Data section
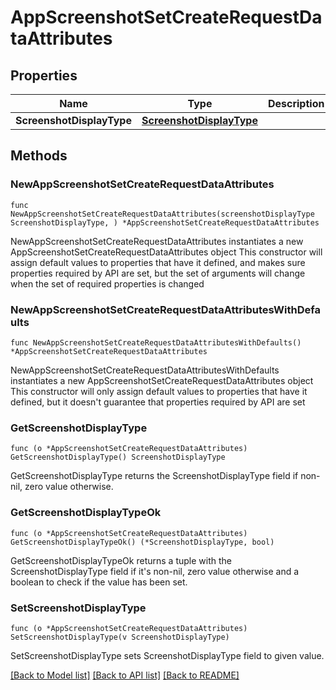 # AppScreenshotSetCreateRequestDataAttributes

## Properties

Name | Type | Description | Notes
------------ | ------------- | ------------- | -------------
**ScreenshotDisplayType** | [**ScreenshotDisplayType**](ScreenshotDisplayType.md) |  | 

## Methods

### NewAppScreenshotSetCreateRequestDataAttributes

`func NewAppScreenshotSetCreateRequestDataAttributes(screenshotDisplayType ScreenshotDisplayType, ) *AppScreenshotSetCreateRequestDataAttributes`

NewAppScreenshotSetCreateRequestDataAttributes instantiates a new AppScreenshotSetCreateRequestDataAttributes object
This constructor will assign default values to properties that have it defined,
and makes sure properties required by API are set, but the set of arguments
will change when the set of required properties is changed

### NewAppScreenshotSetCreateRequestDataAttributesWithDefaults

`func NewAppScreenshotSetCreateRequestDataAttributesWithDefaults() *AppScreenshotSetCreateRequestDataAttributes`

NewAppScreenshotSetCreateRequestDataAttributesWithDefaults instantiates a new AppScreenshotSetCreateRequestDataAttributes object
This constructor will only assign default values to properties that have it defined,
but it doesn't guarantee that properties required by API are set

### GetScreenshotDisplayType

`func (o *AppScreenshotSetCreateRequestDataAttributes) GetScreenshotDisplayType() ScreenshotDisplayType`

GetScreenshotDisplayType returns the ScreenshotDisplayType field if non-nil, zero value otherwise.

### GetScreenshotDisplayTypeOk

`func (o *AppScreenshotSetCreateRequestDataAttributes) GetScreenshotDisplayTypeOk() (*ScreenshotDisplayType, bool)`

GetScreenshotDisplayTypeOk returns a tuple with the ScreenshotDisplayType field if it's non-nil, zero value otherwise
and a boolean to check if the value has been set.

### SetScreenshotDisplayType

`func (o *AppScreenshotSetCreateRequestDataAttributes) SetScreenshotDisplayType(v ScreenshotDisplayType)`

SetScreenshotDisplayType sets ScreenshotDisplayType field to given value.



[[Back to Model list]](../README.md#documentation-for-models) [[Back to API list]](../README.md#documentation-for-api-endpoints) [[Back to README]](../README.md)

Exercise instructions
The answer must be an exact copy of the records, with no images in it.

Response to the exercise
 # AppScreenshotSetCreateRequestDataAttributes

## Properties

Name | Type | Description | Notes
------------ | ------------- | ------------- | -------------
**ScreenshotDisplayType** | [**ScreenshotDisplayType**](ScreenshotDisplayType.md) |  | 

## Methods

### NewAppScreenshotSetCreateRequestDataAttributes

`func NewAppScreenshotSetCreateRequestDataAttributes(screenshotDisplayType ScreenshotDisplayType, ) *AppScreenshotSetCreateRequestDataAttributes`

NewAppScreenshotSetCreateRequestDataAttributes instantiates a new AppScreenshotSetCreateRequestDataAttributes object
This constructor will assign default values to properties that have it defined,
and makes sure properties required by API are set, but the set of arguments
will change when the set of required properties is changed

### NewAppScreenshotSetCreateRequestDataAttributesWithDefaults

`func NewAppScreenshotSetCreateRequestDataAttributesWithDefaults() *AppScreenshotSetCreateRequestDataAttributes`

NewAppScreenshotSetCreateRequestDataAttributesWithDefaults instantiates a new AppScreenshotSetCreateRequestDataAttributes object
This constructor will only assign default values to properties that have it defined,
but it doesn't guarantee that properties required by API are set

### GetScreenshotDisplayType

`func (o *AppScreenshotSetCreateRequestDataAttributes) GetScreenshotDisplayType() ScreenshotDisplayType`

GetScreenshotDisplayType returns the ScreenshotDisplayType field if non-nil, zero value otherwise.

### GetScreenshotDisplayTypeOk

`func (o *AppScreenshotSetCreateRequestDataAttributes) GetScreenshotDisplayTypeOk() (*ScreenshotDisplayType, bool)`

GetScreenshotDisplayTypeOk returns a tuple with the ScreenshotDisplayType field if it's non-nil, zero value otherwise
and a boolean to check if the value has been set.

### SetScreenshotDisplayType

`func (o *AppScreenshotSetCreateRequestDataAttributes) SetScreenshotDisplayType(v ScreenshotDisplayType)`

SetScreenshotDisplayType sets ScreenshotDisplayType field to given value.



[[Back to Model list]](../README.md#documentation-for-models) [[Back to API list]](../README.md#documentation-for-api-endpoints) [[Back to README]](../README.md)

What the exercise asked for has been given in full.